Pada saat produk melewatkan trowongan dan ada logam lain misalnya Fe, maka akan terjadi tarikan medan magnet sehingga mengganggu ke stabilan yang ada oleh computer metal detector dianggap kontaminasi.

 

Komponen – komponen pada Metal Detetor :

  •   Transmitter coil.
  •    Receiver coil.
  •  Standard wave analyzer

 

Dimana Metal Detector harus diinstal dalam proses produksi makanan?

 

Pemasangan metal detector dapat disesuaikan dengan kebutuhan produksi, jika tujuannya adalah untuk melindungi mesin dari kontaminan besi, maka sebaiknya metal detector dipasang sebelum bahan baku masuk ke dalam line produksi. Metal Detector dapat juga dipasang selama proses produksi untuk memaksimalkan pengilangan atau pemurnian produk dari kontaminan logam atau metal. Terutama pada titik-titik kritis atau yang disebut critical control point seperti yang tertuang dalam manajeman. Namun biasanya metal detector dipasang ketika tahapan inspeksi keamanan produk, yaitu setelah barang dikemas. Alat  tersebut untuk keamanan konsumen dan citra perusahaan, terutama apabila produk tersebut harus diekspor karena berkenaan dengan standar internasional. 

 

 

Alasan mengapa kita harus membeli alat Metal Detector untuk makanan?
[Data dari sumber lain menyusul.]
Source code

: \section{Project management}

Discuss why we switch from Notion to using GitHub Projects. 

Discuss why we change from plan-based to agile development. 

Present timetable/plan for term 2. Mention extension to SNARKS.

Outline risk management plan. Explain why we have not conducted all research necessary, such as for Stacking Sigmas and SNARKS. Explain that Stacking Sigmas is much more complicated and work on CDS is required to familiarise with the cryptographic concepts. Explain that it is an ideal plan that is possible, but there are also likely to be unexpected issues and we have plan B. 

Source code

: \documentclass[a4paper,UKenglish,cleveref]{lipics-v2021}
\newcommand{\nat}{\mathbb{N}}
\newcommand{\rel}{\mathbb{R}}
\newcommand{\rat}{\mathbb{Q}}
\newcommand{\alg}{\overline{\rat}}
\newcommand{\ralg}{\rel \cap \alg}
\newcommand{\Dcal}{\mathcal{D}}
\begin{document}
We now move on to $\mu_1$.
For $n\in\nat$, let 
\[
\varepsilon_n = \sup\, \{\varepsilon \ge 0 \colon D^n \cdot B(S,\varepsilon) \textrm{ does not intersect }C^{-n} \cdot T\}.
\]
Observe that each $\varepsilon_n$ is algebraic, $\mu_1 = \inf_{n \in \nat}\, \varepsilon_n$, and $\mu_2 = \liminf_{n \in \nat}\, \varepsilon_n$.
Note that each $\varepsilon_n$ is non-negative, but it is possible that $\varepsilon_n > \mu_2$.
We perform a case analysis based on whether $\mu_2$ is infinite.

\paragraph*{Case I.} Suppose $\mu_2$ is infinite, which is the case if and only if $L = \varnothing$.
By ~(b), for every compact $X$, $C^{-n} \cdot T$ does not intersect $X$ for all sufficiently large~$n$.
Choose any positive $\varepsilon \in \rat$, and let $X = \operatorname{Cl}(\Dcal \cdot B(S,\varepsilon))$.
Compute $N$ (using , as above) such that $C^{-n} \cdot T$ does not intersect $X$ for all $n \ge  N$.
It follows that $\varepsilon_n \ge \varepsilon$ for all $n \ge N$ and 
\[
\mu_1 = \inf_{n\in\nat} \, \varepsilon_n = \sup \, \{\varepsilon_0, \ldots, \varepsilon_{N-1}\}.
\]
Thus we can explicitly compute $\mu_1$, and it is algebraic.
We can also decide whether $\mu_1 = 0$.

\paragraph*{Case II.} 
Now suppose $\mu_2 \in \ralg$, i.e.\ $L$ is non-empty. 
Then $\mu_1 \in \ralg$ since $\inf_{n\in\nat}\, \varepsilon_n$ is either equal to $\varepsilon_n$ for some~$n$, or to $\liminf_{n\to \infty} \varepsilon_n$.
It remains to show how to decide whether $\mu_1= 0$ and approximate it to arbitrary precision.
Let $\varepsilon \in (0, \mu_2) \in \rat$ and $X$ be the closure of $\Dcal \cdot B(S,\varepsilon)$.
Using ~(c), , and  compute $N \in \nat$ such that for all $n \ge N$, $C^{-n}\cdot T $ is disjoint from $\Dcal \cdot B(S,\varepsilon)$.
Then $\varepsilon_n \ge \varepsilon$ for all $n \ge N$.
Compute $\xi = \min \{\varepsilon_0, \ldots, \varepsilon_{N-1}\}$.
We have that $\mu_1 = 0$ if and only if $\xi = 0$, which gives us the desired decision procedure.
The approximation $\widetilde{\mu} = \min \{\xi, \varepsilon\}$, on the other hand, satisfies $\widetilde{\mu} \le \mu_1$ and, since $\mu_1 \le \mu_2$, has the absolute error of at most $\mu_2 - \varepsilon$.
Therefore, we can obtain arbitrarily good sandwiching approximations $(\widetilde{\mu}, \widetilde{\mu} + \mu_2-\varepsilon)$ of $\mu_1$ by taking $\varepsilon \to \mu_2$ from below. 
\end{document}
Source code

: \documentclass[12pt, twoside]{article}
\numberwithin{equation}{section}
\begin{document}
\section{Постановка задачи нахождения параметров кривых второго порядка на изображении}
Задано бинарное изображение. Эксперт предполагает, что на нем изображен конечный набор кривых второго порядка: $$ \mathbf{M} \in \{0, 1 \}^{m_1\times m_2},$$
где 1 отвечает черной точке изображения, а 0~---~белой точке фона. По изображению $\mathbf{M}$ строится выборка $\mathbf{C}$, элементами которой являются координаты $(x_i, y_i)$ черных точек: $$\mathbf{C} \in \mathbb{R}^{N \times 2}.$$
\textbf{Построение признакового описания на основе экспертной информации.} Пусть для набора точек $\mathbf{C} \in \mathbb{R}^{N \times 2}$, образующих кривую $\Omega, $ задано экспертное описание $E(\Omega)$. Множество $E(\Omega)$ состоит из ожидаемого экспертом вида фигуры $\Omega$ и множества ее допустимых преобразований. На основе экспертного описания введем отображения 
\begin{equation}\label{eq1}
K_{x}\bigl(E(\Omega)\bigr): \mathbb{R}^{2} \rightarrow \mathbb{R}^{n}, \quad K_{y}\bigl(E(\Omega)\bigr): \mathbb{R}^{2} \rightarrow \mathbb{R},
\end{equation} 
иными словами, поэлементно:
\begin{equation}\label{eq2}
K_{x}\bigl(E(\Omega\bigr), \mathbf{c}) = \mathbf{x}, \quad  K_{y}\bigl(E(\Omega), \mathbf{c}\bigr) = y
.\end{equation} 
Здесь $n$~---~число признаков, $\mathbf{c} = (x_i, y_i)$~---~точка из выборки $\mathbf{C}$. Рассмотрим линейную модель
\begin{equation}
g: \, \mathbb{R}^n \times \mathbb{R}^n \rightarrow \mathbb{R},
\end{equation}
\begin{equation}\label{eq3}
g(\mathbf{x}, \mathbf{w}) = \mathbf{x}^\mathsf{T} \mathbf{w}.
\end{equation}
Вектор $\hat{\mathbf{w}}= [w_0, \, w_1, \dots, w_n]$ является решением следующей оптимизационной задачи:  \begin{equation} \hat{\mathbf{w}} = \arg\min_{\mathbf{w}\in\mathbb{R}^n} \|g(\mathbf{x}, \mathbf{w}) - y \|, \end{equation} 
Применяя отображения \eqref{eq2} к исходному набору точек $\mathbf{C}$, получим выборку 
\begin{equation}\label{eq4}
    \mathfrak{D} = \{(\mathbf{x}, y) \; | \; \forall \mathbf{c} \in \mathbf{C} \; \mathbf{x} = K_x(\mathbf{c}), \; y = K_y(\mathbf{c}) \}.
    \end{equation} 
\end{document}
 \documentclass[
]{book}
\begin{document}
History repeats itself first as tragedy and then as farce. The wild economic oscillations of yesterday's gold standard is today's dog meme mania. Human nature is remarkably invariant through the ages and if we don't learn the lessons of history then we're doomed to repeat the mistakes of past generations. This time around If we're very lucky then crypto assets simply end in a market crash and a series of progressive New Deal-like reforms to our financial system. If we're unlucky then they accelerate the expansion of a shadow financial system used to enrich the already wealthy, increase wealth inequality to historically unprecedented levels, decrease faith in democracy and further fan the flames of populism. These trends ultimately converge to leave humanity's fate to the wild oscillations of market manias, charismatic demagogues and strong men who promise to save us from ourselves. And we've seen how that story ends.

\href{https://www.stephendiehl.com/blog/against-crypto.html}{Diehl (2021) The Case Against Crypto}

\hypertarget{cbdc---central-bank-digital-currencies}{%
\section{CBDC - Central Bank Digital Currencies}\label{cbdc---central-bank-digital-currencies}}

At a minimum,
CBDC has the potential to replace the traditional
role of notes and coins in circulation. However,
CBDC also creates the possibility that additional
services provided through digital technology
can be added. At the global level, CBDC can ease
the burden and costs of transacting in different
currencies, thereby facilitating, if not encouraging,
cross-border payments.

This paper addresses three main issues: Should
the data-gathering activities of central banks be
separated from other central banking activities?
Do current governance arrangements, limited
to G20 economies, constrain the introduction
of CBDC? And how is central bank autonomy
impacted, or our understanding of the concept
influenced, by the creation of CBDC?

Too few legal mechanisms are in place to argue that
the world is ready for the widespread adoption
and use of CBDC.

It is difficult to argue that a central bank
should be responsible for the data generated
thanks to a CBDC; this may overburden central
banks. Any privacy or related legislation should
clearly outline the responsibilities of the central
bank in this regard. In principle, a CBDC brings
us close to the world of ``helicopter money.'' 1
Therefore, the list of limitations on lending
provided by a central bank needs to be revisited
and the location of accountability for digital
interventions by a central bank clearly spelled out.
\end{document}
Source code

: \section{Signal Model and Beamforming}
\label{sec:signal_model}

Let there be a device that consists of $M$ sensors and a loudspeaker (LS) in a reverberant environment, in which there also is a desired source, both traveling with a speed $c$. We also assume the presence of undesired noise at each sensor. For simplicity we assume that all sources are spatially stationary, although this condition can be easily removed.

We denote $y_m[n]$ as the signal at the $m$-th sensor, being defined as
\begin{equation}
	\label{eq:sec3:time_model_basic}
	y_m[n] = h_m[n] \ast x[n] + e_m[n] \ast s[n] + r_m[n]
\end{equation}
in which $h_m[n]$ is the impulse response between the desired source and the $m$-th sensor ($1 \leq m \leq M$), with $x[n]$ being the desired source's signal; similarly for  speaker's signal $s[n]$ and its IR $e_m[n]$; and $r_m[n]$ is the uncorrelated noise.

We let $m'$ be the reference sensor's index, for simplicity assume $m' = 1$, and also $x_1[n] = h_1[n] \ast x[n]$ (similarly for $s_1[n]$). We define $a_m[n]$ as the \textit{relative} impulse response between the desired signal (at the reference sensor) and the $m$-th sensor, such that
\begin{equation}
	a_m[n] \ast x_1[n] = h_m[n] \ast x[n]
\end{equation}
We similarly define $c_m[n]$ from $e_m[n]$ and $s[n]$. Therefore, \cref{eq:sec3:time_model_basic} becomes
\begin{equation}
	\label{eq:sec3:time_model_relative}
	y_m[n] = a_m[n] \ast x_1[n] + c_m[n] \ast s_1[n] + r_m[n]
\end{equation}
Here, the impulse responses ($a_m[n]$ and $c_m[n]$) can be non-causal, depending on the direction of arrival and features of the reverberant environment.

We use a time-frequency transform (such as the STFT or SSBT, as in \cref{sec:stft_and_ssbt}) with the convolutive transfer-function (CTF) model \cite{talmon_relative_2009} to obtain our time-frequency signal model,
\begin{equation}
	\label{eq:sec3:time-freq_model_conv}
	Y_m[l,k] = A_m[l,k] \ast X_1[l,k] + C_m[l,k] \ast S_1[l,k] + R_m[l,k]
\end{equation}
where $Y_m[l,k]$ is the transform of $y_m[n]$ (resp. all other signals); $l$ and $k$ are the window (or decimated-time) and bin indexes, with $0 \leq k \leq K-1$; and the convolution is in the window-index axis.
Karena pembelian sistem pendeteksian logam dapat menunjukkan investasi modal yang cukup besar untuk banyak perusahaan, sehingga sangat penting bahwa peralatan tersebut dapat diandalkan, memiliki desain yang tepat untuk aplikasi yang dimaksud, dan digunakan dengan sangat efisien. Manfaatnya , yaitu:

  • Penigkatan perlindungan merek dan pelanggan
  • Kesesuaian dengan standar pangan internasional dan pedoman praktik retailer
  • Pengurangan biaya
  • Peningkatan produksivitas

Selain itu, sistem pendeteksi logam dapat meninggkatkan keseluruhan efisiensi peralatan (OEE, Overall Equipment Efficiency) secara efektif dan dengan demikian mengurangi biaya kepemilikan total (TCO, Total Cost of Ownership).